THE DATA:

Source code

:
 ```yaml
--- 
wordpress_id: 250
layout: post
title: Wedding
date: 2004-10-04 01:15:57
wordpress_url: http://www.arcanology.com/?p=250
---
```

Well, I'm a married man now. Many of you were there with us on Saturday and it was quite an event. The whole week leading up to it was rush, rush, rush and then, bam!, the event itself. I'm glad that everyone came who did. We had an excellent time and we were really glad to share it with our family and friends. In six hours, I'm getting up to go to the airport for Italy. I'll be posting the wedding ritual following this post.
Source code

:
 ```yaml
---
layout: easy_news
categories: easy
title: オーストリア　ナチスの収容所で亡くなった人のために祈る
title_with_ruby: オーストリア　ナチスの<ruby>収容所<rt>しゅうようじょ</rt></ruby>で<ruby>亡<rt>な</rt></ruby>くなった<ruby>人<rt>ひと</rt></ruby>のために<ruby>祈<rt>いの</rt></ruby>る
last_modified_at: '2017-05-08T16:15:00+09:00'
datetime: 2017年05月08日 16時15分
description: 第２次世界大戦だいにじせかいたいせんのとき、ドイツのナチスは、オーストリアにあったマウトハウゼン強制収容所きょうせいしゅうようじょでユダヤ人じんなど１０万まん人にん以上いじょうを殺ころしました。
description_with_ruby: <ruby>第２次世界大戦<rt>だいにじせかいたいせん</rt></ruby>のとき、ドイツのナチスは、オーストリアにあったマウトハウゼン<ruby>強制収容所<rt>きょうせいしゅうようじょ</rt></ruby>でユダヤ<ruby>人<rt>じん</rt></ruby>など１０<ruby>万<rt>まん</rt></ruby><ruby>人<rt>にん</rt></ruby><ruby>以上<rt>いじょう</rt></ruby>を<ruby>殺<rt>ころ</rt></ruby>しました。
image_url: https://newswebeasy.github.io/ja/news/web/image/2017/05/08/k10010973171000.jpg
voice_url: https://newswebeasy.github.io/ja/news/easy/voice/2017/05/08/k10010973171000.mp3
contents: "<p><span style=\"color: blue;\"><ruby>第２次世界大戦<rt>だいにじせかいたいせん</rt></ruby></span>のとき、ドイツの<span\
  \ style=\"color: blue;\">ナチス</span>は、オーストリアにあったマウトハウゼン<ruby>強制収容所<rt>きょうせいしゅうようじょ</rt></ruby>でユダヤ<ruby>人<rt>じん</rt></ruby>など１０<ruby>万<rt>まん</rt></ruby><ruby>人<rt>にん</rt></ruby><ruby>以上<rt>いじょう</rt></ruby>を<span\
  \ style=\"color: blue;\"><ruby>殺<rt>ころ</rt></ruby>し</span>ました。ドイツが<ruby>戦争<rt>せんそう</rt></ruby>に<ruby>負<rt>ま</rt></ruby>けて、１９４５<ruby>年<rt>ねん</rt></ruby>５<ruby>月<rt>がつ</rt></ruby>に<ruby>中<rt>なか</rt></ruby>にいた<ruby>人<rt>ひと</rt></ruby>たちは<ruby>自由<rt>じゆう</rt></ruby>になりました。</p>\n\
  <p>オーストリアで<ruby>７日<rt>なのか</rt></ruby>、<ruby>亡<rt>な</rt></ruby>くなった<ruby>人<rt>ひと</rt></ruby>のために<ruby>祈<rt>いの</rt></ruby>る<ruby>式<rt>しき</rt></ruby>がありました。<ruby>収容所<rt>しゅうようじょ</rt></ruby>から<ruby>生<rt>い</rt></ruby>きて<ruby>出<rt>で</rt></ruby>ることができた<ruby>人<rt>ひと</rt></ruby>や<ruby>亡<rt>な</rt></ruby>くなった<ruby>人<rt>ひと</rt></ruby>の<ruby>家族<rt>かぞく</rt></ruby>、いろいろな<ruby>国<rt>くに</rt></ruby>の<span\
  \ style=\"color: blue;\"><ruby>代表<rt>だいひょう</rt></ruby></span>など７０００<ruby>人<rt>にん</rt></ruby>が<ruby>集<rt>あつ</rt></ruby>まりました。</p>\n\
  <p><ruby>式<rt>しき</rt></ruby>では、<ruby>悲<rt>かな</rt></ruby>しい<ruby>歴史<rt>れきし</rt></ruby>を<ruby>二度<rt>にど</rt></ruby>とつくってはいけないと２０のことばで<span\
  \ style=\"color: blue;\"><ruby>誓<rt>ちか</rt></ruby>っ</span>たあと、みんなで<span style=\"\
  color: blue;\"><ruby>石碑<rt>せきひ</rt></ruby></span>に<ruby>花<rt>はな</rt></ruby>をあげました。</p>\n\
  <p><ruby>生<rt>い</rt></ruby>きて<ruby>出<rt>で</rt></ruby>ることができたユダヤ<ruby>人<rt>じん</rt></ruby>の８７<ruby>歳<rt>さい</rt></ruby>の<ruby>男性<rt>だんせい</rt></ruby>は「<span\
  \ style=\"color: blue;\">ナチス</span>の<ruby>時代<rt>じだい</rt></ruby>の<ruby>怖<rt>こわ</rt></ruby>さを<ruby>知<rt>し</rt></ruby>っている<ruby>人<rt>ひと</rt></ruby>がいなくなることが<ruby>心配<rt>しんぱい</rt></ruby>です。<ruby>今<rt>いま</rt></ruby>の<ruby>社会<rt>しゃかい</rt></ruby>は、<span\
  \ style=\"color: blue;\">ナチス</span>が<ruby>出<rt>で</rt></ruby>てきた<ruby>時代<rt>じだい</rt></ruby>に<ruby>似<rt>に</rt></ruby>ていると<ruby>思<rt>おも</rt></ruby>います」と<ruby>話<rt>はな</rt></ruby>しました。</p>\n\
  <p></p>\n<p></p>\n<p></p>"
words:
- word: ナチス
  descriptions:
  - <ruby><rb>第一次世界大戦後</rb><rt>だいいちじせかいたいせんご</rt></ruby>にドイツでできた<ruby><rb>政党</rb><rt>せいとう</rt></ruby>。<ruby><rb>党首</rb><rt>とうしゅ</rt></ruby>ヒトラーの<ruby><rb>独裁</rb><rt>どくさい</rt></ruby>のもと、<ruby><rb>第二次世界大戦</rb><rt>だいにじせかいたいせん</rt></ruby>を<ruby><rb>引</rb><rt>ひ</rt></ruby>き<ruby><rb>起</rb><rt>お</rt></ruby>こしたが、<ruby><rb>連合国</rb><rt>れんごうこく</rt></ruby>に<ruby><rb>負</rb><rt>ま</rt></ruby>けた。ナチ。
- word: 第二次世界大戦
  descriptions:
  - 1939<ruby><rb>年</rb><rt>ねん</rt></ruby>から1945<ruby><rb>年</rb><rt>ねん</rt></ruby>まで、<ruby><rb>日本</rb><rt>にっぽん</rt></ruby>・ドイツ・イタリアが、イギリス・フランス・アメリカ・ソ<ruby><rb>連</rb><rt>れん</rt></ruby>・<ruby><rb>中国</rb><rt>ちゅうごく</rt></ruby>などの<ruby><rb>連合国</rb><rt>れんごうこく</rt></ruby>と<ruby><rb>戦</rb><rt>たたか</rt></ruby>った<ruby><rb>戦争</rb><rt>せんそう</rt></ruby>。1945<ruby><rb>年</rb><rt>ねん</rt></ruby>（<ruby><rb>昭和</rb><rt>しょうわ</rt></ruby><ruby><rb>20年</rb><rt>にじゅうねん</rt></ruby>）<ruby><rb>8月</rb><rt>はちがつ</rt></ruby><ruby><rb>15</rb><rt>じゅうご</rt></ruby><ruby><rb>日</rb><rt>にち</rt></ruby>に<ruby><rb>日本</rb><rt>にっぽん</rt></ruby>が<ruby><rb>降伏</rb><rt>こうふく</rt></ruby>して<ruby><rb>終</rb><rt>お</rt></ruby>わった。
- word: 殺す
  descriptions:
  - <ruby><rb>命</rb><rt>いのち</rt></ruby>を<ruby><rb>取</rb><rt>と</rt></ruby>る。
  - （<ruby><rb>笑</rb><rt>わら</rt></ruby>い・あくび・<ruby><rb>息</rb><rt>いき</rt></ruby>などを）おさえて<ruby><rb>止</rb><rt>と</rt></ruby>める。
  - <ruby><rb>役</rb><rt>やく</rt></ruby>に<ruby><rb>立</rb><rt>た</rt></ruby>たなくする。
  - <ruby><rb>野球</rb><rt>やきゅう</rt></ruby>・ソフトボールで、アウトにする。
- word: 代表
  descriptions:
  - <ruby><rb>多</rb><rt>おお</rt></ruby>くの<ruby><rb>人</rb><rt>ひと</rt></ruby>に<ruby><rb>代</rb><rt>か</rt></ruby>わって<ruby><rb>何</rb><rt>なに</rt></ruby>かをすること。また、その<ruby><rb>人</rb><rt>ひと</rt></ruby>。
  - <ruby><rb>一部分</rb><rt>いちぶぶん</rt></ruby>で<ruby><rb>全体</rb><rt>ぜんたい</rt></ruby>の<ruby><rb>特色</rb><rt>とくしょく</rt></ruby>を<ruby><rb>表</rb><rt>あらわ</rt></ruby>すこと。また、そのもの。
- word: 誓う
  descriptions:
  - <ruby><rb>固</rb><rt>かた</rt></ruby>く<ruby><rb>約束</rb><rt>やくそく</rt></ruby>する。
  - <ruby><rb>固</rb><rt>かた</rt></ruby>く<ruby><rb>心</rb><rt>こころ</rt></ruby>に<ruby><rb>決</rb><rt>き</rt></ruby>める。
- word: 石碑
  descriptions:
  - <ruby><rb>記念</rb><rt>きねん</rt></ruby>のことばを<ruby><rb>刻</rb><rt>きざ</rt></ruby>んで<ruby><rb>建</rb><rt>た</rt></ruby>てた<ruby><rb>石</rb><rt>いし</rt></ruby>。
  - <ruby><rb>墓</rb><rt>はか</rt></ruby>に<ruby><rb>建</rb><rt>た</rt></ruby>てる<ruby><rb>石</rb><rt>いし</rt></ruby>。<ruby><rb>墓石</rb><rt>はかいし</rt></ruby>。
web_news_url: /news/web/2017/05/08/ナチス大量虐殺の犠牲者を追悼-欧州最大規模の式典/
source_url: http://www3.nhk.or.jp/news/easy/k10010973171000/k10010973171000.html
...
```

EXERCISE OBJECTIVE:
Note every line in the material with "せんそう" and copy it.

EXERCISE RESULT:
  \ style=\"color: blue;\"><ruby>殺<rt>ころ</rt></ruby>し</span>ました。ドイツが<ruby>戦争<rt>せんそう</rt></ruby>に<ruby>負<rt>ま</rt></ruby>けて、１９４５<ruby>年<rt>ねん</rt></ruby>５<ruby>月<rt>がつ</rt></ruby>に<ruby>中<rt>なか</rt></ruby>にいた<ruby>人<rt>ひと</rt></ruby>たちは<ruby>自由<rt>じゆう</rt></ruby>になりました。</p>\n\
  - 1939<ruby><rb>年</rb><rt>ねん</rt></ruby>から1945<ruby><rb>年</rb><rt>ねん</rt></ruby>まで、<ruby><rb>日本</rb><rt>にっぽん</rt></ruby>・ドイツ・イタリアが、イギリス・フランス・アメリカ・ソ<ruby><rb>連</rb><rt>れん</rt></ruby>・<ruby><rb>中国</rb><rt>ちゅうごく</rt></ruby>などの<ruby><rb>連合国</rb><rt>れんごうこく</rt></ruby>と<ruby><rb>戦</rb><rt>たたか</rt></ruby>った<ruby><rb>戦争</rb><rt>せんそう</rt></ruby>。1945<ruby><rb>年</rb><rt>ねん</rt></ruby>（<ruby><rb>昭和</rb><rt>しょうわ</rt></ruby><ruby><rb>20年</rb><rt>にじゅうねん</rt></ruby>）<ruby><rb>8月</rb><rt>はちがつ</rt></ruby><ruby><rb>15</rb><rt>じゅうご</rt></ruby><ruby><rb>日</rb><rt>にち</rt></ruby>に<ruby><rb>日本</rb><rt>にっぽん</rt></ruby>が<ruby><rb>降伏</rb><rt>こうふく</rt></ruby>して<ruby><rb>終</rb><rt>お</rt></ruby>わった。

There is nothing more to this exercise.